Sportklettern im Frankenjura

Am zweiten Juniwochenende durften wir mal wieder tief ins Nördliche Frankenjura eintauchen und uns im löchrigen Kalk austoben. Die Wetterprognose war optimal und das Haus der Naturfreunde bei Hormersdorf stand uns exklusiv zur Verfügung. Bereits Freitagvormittag startete das erste Fahrzeug und testete die moderaten Felsen am Riegelstein. Bis zum Nachmittag hatten sich alle elf Teilnehmer dort eingefunden und teilweise die ersten Felskontakte der Saison erlebt. Das kleine aber feine Klettergebiet bietet abwechslungsreiche Routen in allen Schwierigkeitsgraden und leidet nur am hohen Lärmpegel von der nahen Autobahn.
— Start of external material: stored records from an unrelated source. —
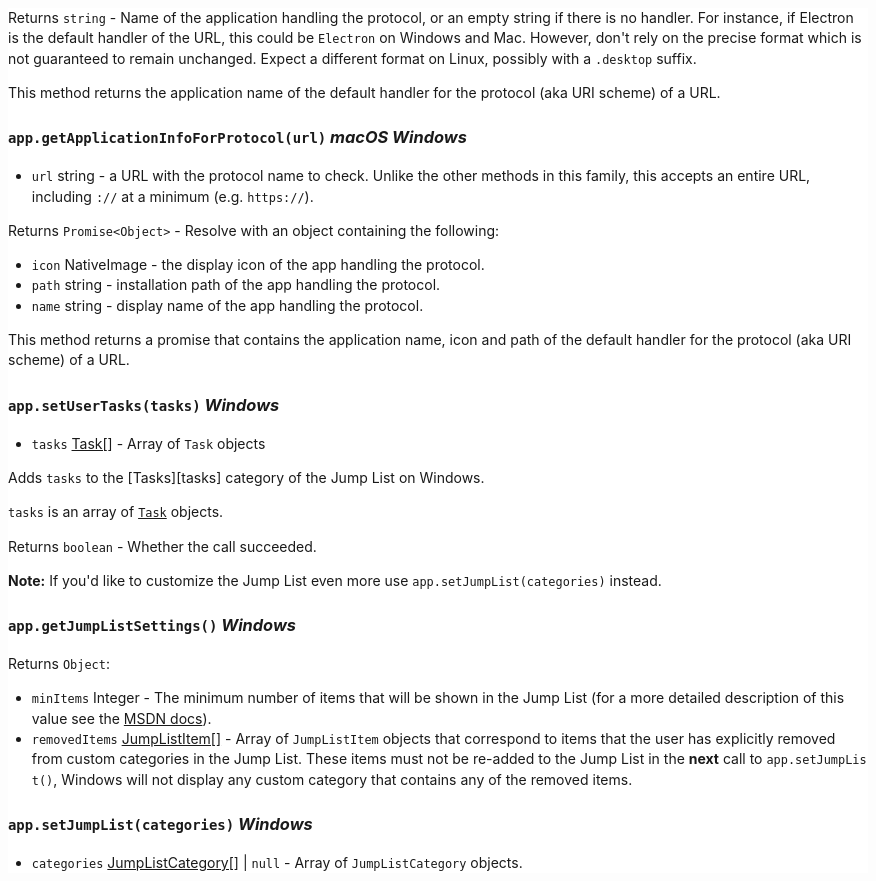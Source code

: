 Returns `string` - Name of the application handling the protocol, or an empty
  string if there is no handler. For instance, if Electron is the default
  handler of the URL, this could be `Electron` on Windows and Mac. However,
  don't rely on the precise format which is not guaranteed to remain unchanged.
  Expect a different format on Linux, possibly with a `.desktop` suffix.

This method returns the application name of the default handler for the protocol
(aka URI scheme) of a URL.

### `app.getApplicationInfoForProtocol(url)` _macOS_ _Windows_

* `url` string - a URL with the protocol name to check. Unlike the other
  methods in this family, this accepts an entire URL, including `://` at a
  minimum (e.g. `https://`).

Returns `Promise<Object>` - Resolve with an object containing the following:

* `icon` NativeImage - the display icon of the app handling the protocol.
* `path` string  - installation path of the app handling the protocol.
* `name` string - display name of the app handling the protocol.

This method returns a promise that contains the application name, icon and path of the default handler for the protocol
(aka URI scheme) of a URL.

### `app.setUserTasks(tasks)` _Windows_

* `tasks` [Task[]](structures/task.md) - Array of `Task` objects

Adds `tasks` to the [Tasks][tasks] category of the Jump List on Windows.

`tasks` is an array of [`Task`](structures/task.md) objects.

Returns `boolean` - Whether the call succeeded.

**Note:** If you'd like to customize the Jump List even more use
`app.setJumpList(categories)` instead.

### `app.getJumpListSettings()` _Windows_

Returns `Object`:

* `minItems` Integer - The minimum number of items that will be shown in the
  Jump List (for a more detailed description of this value see the
  [MSDN docs][JumpListBeginListMSDN]).
* `removedItems` [JumpListItem[]](structures/jump-list-item.md) - Array of `JumpListItem`
  objects that correspond to items that the user has explicitly removed from custom categories in the
  Jump List. These items must not be re-added to the Jump List in the **next**
  call to `app.setJumpList()`, Windows will not display any custom category
  that contains any of the removed items.

### `app.setJumpList(categories)` _Windows_

* `categories` [JumpListCategory[]](structures/jump-list-category.md) | `null` - Array of `JumpListCategory` objects.


[doh-providers]: https://source.chromium.org/chromium/chromium/src/+/main:net/dns/public/doh_provider_entry.cc;l=31?q=%22DohProviderEntry::GetList()%22&ss=chromium%2Fchromium%2Fsrc
[RFC8484 § 3]: https://datatracker.ietf.org/doc/html/rfc8484#section-3
[app-user-model-id]: https://learn.microsoft.com/en-us/windows/win32/shell/appids
[electron-forge]: https://www.electronforge.io/
[electron-packager]: https://github.com/electron/packager
[CFBundleURLTypes]: https://developer.apple.com/library/ios/documentation/General/Reference/InfoPlistKeyReference/Articles/CoreFoundationKeys.html#//apple_ref/doc/uid/TP40009249-102207-TPXREF115
[LSCopyDefaultHandlerForURLScheme]: https://developer.apple.com/documentation/coreservices/1441725-lscopydefaulthandlerforurlscheme?language=objc
[handoff]: https://developer.apple.com/library/ios/documentation/UserExperience/Conceptual/Handoff/HandoffFundamentals/HandoffFundamentals.html
[activity-type]: https://developer.apple.com/library/ios/documentation/Foundation/Reference/NSUserActivity_Class/index.html#//apple_ref/occ/instp/NSUserActivity/activityType
[unity-requirement]: https://help.ubuntu.com/community/UnityLaunchersAndDesktopFiles#Adding_shortcuts_to_a_launcher
[mas-builds]: ../tutorial/mac-app-store-submission-guide.md
[Squirrel-Windows]: https://github.com/Squirrel/Squirrel.Windows
[JumpListBeginListMSDN]: https://learn.microsoft.com/en-us/windows/win32/api/shobjidl_core/nf-shobjidl_core-icustomdestinationlist-beginlist
[about-panel-options]: https://developer.apple.com/reference/appkit/nsapplication/1428479-orderfrontstandardaboutpanelwith?language=objc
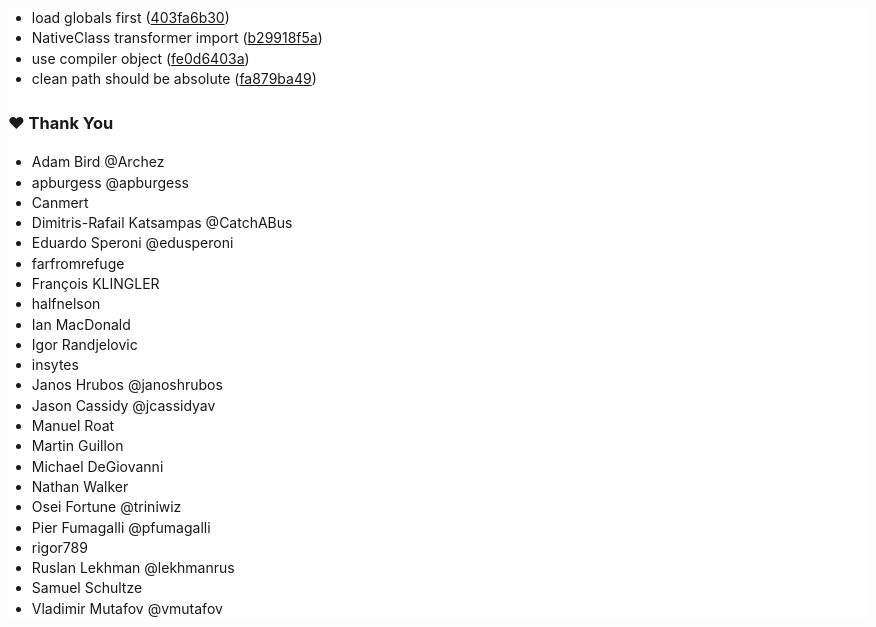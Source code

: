 - load globals first ([403fa6b30](https://github.com/NativeScript/NativeScript/commit/403fa6b30))
- NativeClass transformer import ([b29918f5a](https://github.com/NativeScript/NativeScript/commit/b29918f5a))
- use compiler object ([fe0d6403a](https://github.com/NativeScript/NativeScript/commit/fe0d6403a))
- clean path should be absolute ([fa879ba49](https://github.com/NativeScript/NativeScript/commit/fa879ba49))

### ❤️ Thank You

- Adam Bird @Archez
- apburgess @apburgess
- Canmert
- Dimitris-Rafail Katsampas @CatchABus
- Eduardo Speroni @edusperoni
- farfromrefuge
- François KLINGLER
- halfnelson
- Ian MacDonald
- Igor Randjelovic
- insytes
- Janos Hrubos @janoshrubos
- Jason Cassidy @jcassidyav
- Manuel Roat
- Martin Guillon
- Michael DeGiovanni
- Nathan Walker
- Osei Fortune @triniwiz
- Pier Fumagalli @pfumagalli
- rigor789
- Ruslan Lekhman @lekhmanrus
- Samuel Schultze
- Vladimir Mutafov @vmutafov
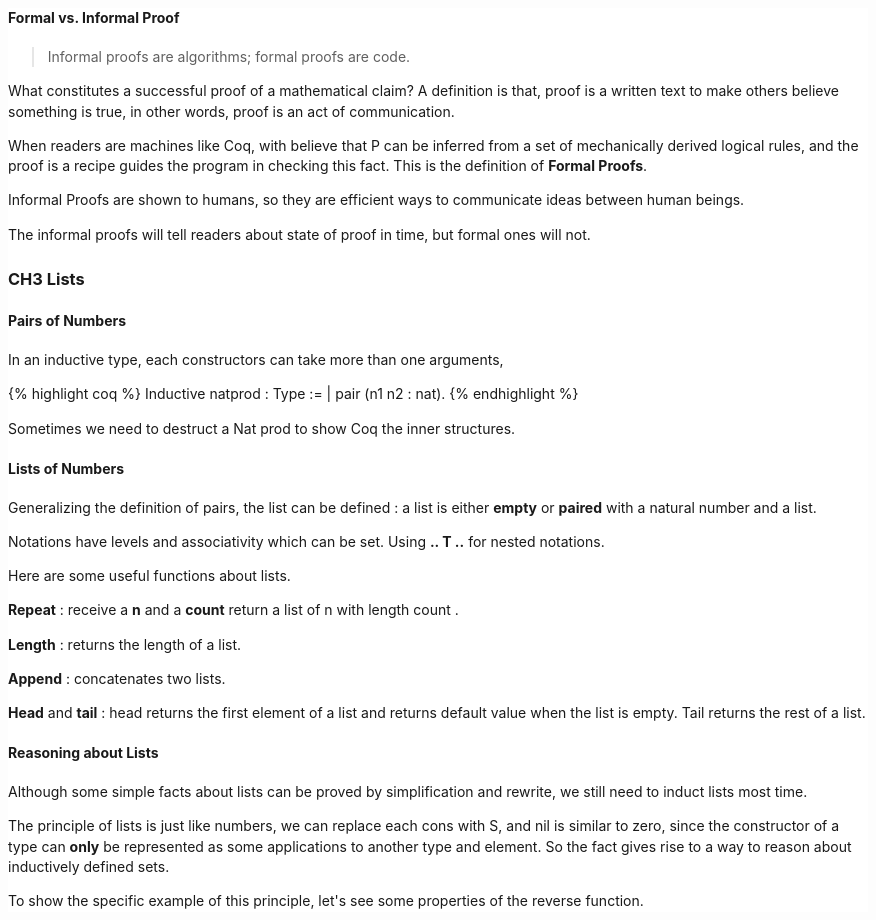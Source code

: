 #### Formal vs. Informal Proof

> Informal proofs are algorithms; formal proofs are code.

What constitutes a successful proof of a mathematical claim? A definition is that, proof is a written text to make others believe something is true, in other words, proof is an act of communication.

When readers are machines like Coq, with believe that P can be inferred from a set of mechanically derived logical rules, and the proof is a recipe guides the program in checking this fact. This is the definition of **Formal Proofs**.

Informal Proofs are shown to humans, so they are efficient ways to communicate ideas between human beings.

The informal proofs will tell readers about state of proof in time, but formal ones will not.

### CH3 Lists

#### Pairs of Numbers

In an inductive type, each constructors can take more than one arguments,

{% highlight coq %}
Inductive natprod : Type :=
	| pair (n1 n2 : nat).
{% endhighlight %}

Sometimes we need to destruct a Nat prod to show Coq the inner structures.

#### Lists of Numbers

Generalizing the definition of pairs, the list can be defined : a list is either **empty** or **paired** with a natural number and a list.

Notations have levels and associativity which can be set. Using **.. T ..** for nested notations.

Here are some useful functions about lists.

**Repeat** : receive a **n** and a **count** return a list of n with length count .

**Length** : returns the length of a list.

**Append** : concatenates two lists.

**Head** and **tail** : head returns the first element of a list and returns default value when the list is empty. Tail returns the rest of a list.

#### Reasoning about Lists

Although some simple facts about lists can be proved by simplification and rewrite, we still need to induct lists most time.

The principle of lists is just like numbers, we can replace each cons with S, and nil is similar to zero, since the constructor of a type can **only** be represented as some applications to another type and element. So the fact gives rise to a way to reason about inductively defined sets.

To show the specific example of this principle, let's see some properties of the reverse function.
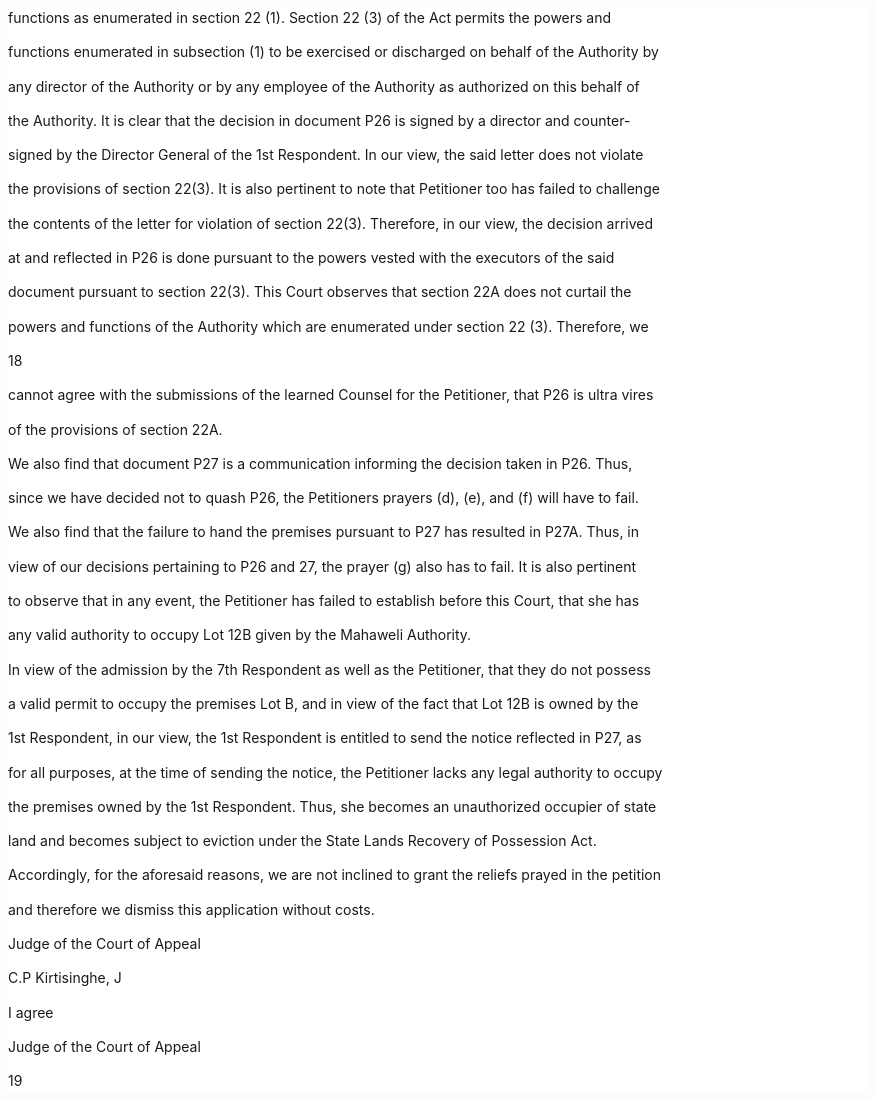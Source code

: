 functions as enumerated in section 22 (1). Section 22 (3) of the Act permits the powers and

functions enumerated in subsection (1) to be exercised or discharged on behalf of the Authority by

any director of the Authority or by any employee of the Authority as authorized on this behalf of

the Authority. It is clear that the decision in document P26 is signed by a director and counter-

signed by the Director General of the 1st Respondent. In our view, the said letter does not violate

the provisions of section 22(3). It is also pertinent to note that Petitioner too has failed to challenge

the contents of the letter for violation of section 22(3). Therefore, in our view, the decision arrived

at and reflected in P26 is done pursuant to the powers vested with the executors of the said

document pursuant to section 22(3). This Court observes that section 22A does not curtail the

powers and functions of the Authority which are enumerated under section 22 (3). Therefore, we

18

cannot agree with the submissions of the learned Counsel for the Petitioner, that P26 is ultra vires

of the provisions of section 22A.

We also find that document P27 is a communication informing the decision taken in P26. Thus,

since we have decided not to quash P26, the Petitioners prayers (d), (e), and (f) will have to fail.

We also find that the failure to hand the premises pursuant to P27 has resulted in P27A. Thus, in

view of our decisions pertaining to P26 and 27, the prayer (g) also has to fail. It is also pertinent

to observe that in any event, the Petitioner has failed to establish before this Court, that she has

any valid authority to occupy Lot 12B given by the Mahaweli Authority.

In view of the admission by the 7th Respondent as well as the Petitioner, that they do not possess

a valid permit to occupy the premises Lot B, and in view of the fact that Lot 12B is owned by the

1st Respondent, in our view, the 1st Respondent is entitled to send the notice reflected in P27, as

for all purposes, at the time of sending the notice, the Petitioner lacks any legal authority to occupy

the premises owned by the 1st Respondent. Thus, she becomes an unauthorized occupier of state

land and becomes subject to eviction under the State Lands Recovery of Possession Act.

Accordingly, for the aforesaid reasons, we are not inclined to grant the reliefs prayed in the petition

and therefore we dismiss this application without costs.

Judge of the Court of Appeal

C.P Kirtisinghe, J

I agree

Judge of the Court of Appeal

19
Die Krönung des Freitages setzten allerdings später die hervorragenden Forellen aus der Grünmühle, die vom Jonas fachmännisch gegrillt einen echten Leckerbissen am Abend darstellten.

Der Samstag bot hohe Wände an der Münchser Wand und der Stierberger Gemsenwand. Obwohl das Wetter nicht besser sein konnte, herrschte kaum Betrieb an den Felsen, sodass die Toprope-Seile auch mal länger in der Wand hängen durften. Bei den teilweise mageren Absicherungen erwies sich der Clip-Stick als wertvoller Helfer, um zumindest den oft sehr hohen ersten Haken sicher clippen zu können. Den langen Klettertag rundete die gemütliche Einkehr beim Singer-Wirt in Hormersdorf perfekt ab und mehrere fränkische Schäufele fanden dankbare Abnehmer. Aber auch vegetarische Gerichte wurden in dem empfehlenswerten Gasthaus schmackhaft zubereitet.

Thematisch passend suchten wir am Sonntag die Hexenküche bei Hilpoldstein auf fanden dort alle Zutaten fränkischer Kletterkunst: kleinlöchrige Überhänge, glatte Platten, glatte Verschneidungen sowie monströse Sanduhren. Am Nachmittag statteten wir dem berühmten Kletterer Wolfgang Güllich einen Besuch ab. Bis zu seinem Tod 1992 war Güllich einer der besten Kletterer seiner Zeit und prägte den Frankenjura wie kaum ein anderer. Seine Grabstätte in Obertrubach ist zu einer Wallfahrtstätte der Kletterszene geworden und entsprechend dekoriert.  

Mit ordentlichem Kuchen im benachbarten Cafe Müller endete die gelungene Kletterfahrt.